Ashok Kumar Singh (born 1 July 1962) is an Indian scientist who works in the field of Plant Genetics and Breeding. He is known for his contribution to Basmati rice breeding. He is former director and Vice-Chancellor of the Indian Agricultural Research Institute, New Delhi, a deemed to be university. Dr Singh is an alumnus of Banaras Hindu University, Varanasi where he did his bachelor's degree and Masters Program in agriculture with specialisation in plant genetics and breeding. He received doctorate degree from the Indian Agricultural Research Institute, New Delhi for his research on rice breeding.

==Awards and honours==
Dr. Ashok Kumar Singh has received several awards and recognitions for his services to the society. He is fellow of Indian National Science Academy, New Delhi; National Academy of Agricultural Sciences, New Delhi and Indian Society of Genetics and Plant Breeding, New Delhi.
- ICAR-Rafi Ahmad Kidwai Award (2013)
- ICAR-Bharat Ratna Dr. C. Subramanian Award (2013)
- IARI – Best teacher award (2002)
- IARI- B.P. Pal Award (2007)
- ICAR – Special Recognition Certificate (2009)

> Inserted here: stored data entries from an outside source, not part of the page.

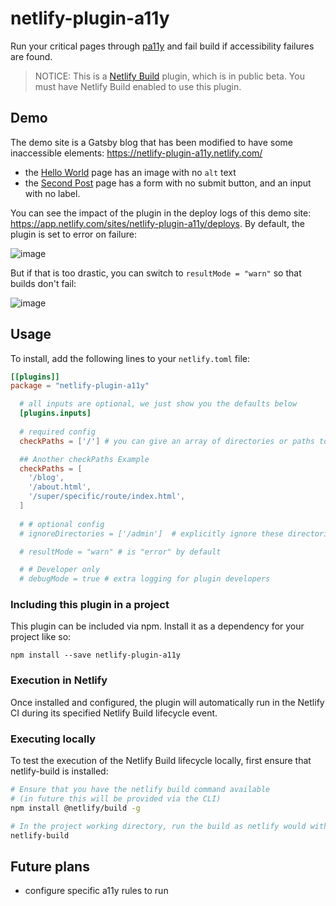 # netlify-plugin-a11y

Run your critical pages through [pa11y](https://github.com/pa11y/pa11y) and fail build if accessibility failures are found.

> NOTICE: This is a [Netlify Build](https://github.com/netlify/build) plugin, which is in public beta. You must have Netlify Build enabled to use this plugin.

## Demo

The demo site is a Gatsby blog that has been modified to have some inaccessible elements: https://netlify-plugin-a11y.netlify.com/

- the [Hello World](https://netlify-plugin-a11y.netlify.com/hello-world/) page has an image with no `alt` text
- the [Second Post](https://netlify-plugin-a11y.netlify.com/my-second-post/) page has a form with no submit button, and an input with no label.

You can see the impact of the plugin in the deploy logs of this demo site: https://app.netlify.com/sites/netlify-plugin-a11y/deploys. By default, the plugin is set to error on failure:


![image](https://user-images.githubusercontent.com/6764957/77147207-226b8600-6a63-11ea-91b2-2de449ef6682.png)


But if that is too drastic, you can switch to `resultMode = "warn"` so that builds don't fail:

![image](https://user-images.githubusercontent.com/6764957/77147811-8b073280-6a64-11ea-834d-6b872e543e23.png)


## Usage

To install, add the following lines to your `netlify.toml` file:

```toml
[[plugins]]
package = "netlify-plugin-a11y"

  # all inputs are optional, we just show you the defaults below
  [plugins.inputs]
  
  # required config
  checkPaths = ['/'] # you can give an array of directories or paths to html files, that you want to run a11y checks on

  ## Another checkPaths Example 
  checkPaths = [
    '/blog',
    '/about.html',
    '/super/specific/route/index.html',
  ]
  
  # # optional config
  # ignoreDirectories = ['/admin']  # explicitly ignore these directories

  # resultMode = "warn" # is "error" by default

  # # Developer only
  # debugMode = true # extra logging for plugin developers
```

### Including this plugin in a project

This plugin can be included via npm. Install it as a dependency for your project like so:

```
npm install --save netlify-plugin-a11y
```

### Execution in Netlify

Once installed and configured, the plugin will automatically run in the Netlify CI during its specified Netlify Build lifecycle event.

### Executing locally

To test the execution of the Netlify Build lifecycle locally, first ensure that netlify-build is installed:

```bash
# Ensure that you have the netlify build command available
# (in future this will be provided via the CLI)
npm install @netlify/build -g

# In the project working directory, run the build as netlify would with the build bot
netlify-build
```

## Future plans

- configure specific a11y rules to run
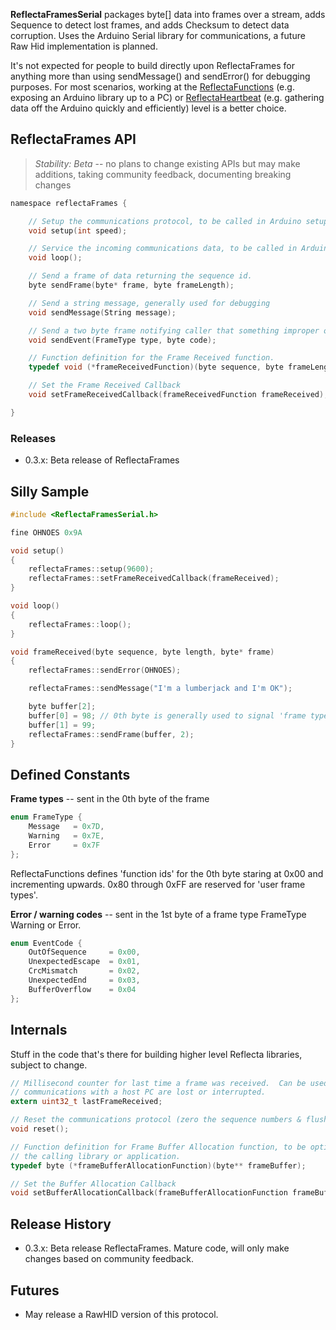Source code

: __ReflectaFramesSerial__ packages byte[] data into frames over a stream, adds Sequence to detect lost frames, and adds Checksum to detect data corruption. Uses the Arduino Serial library for communications, a future Raw Hid implementation is planned.

It's not expected for people to build directly upon ReflectaFrames for anything more than using sendMessage() and sendError() for debugging purposes.  For most scenarios, working at the [ReflectaFunctions](https://github.com/JayBeavers/Reflecta/tree/master/ReflectaFunctions) (e.g. exposing an Arduino library up to a PC) or [ReflectaHeartbeat](https://github.com/JayBeavers/Reflecta/tree/master/ReflectaHeartbeat) (e.g. gathering data off the Arduino quickly and efficiently) level is a better choice.

## ReflectaFrames API

> _Stability: Beta_ -- no plans to change existing APIs but may make additions, taking community feedback, documenting breaking changes

```C
namespace reflectaFrames {

	// Setup the communications protocol, to be called in Arduino setup().
   	void setup(int speed);

	// Service the incoming communications data, to be called in Arduino loop().
   	void loop();

	// Send a frame of data returning the sequence id.
   	byte sendFrame(byte* frame, byte frameLength);

	// Send a string message, generally used for debugging
   	void sendMessage(String message);

	// Send a two byte frame notifying caller that something improper occured
	void sendEvent(FrameType type, byte code);

	// Function definition for the Frame Received function.
   	typedef void (*frameReceivedFunction)(byte sequence, byte frameLength, byte* frame);

	// Set the Frame Received Callback
   	void setFrameReceivedCallback(frameReceivedFunction frameReceived);

}
```

### Releases

- 0.3.x: Beta release of ReflectaFrames

## Silly Sample

```C
#include <ReflectaFramesSerial.h>

fine OHNOES 0x9A

void setup()
{
	reflectaFrames::setup(9600);
	reflectaFrames::setFrameReceivedCallback(frameReceived);
}

void loop()
{
	reflectaFrames::loop();
}

void frameReceived(byte sequence, byte length, byte* frame)
{
	reflectaFrames::sendError(OHNOES);

	reflectaFrames::sendMessage("I'm a lumberjack and I'm OK");

	byte buffer[2];
	buffer[0] = 98; // 0th byte is generally used to signal 'frame type'
	buffer[1] = 99;
	reflectaFrames::sendFrame(buffer, 2);
}
```

## Defined Constants

__Frame types__ -- sent in the 0th byte of the frame

```C
enum FrameType {
	Message   = 0x7D,
	Warning   = 0x7E,
	Error     = 0x7F
};
```

ReflectaFunctions defines 'function ids' for the 0th byte staring at 0x00 and incrementing upwards.  0x80 through 0xFF are reserved for 'user frame types'.

__Error / warning codes__ -- sent in the 1st byte of a frame type FrameType Warning or Error.

```C
enum EventCode {
	OutOfSequence     = 0x00,
	UnexpectedEscape  = 0x01,
	CrcMismatch       = 0x02,
	UnexpectedEnd     = 0x03,
	BufferOverflow    = 0x04
};
```

## Internals

Stuff in the code that's there for building higher level Reflecta libraries, subject to change.

```C
// Millisecond counter for last time a frame was received.  Can be used to implement a 'deadman switch' when
// communications with a host PC are lost or interrupted.
extern uint32_t lastFrameReceived;

// Reset the communications protocol (zero the sequence numbers & flush the communications buffers) 
void reset();

// Function definition for Frame Buffer Allocation function, to be optionally implemented by
// the calling library or application.
typedef byte (*frameBufferAllocationFunction)(byte** frameBuffer);

// Set the Buffer Allocation Callback
void setBufferAllocationCallback(frameBufferAllocationFunction frameBufferAllocation);
```

## Release History

- 0.3.x: Beta release ReflectaFrames.  Mature code, will only make changes based on community feedback.

## Futures

- May release a RawHID version of this protocol.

- Agriculture Leadership Award (2011)
- Borlaug Award (2012)
- Dr. AS Cheema Award (2012)
- Om Prakash Bhasin Award (2017)
- Padma Shree (2026)

==Publications==
Dr. Singh has published more than 120 research articles in international and national journals on rice genetics, molecular breeding, and grain quality. Marker Assisted Plant Breeding: Principles and Practices is a book he co-authored with Professor Brahma Deo Singh and published by Springer. A complete list of Dr Singh's publications is available at Google scholar citations page.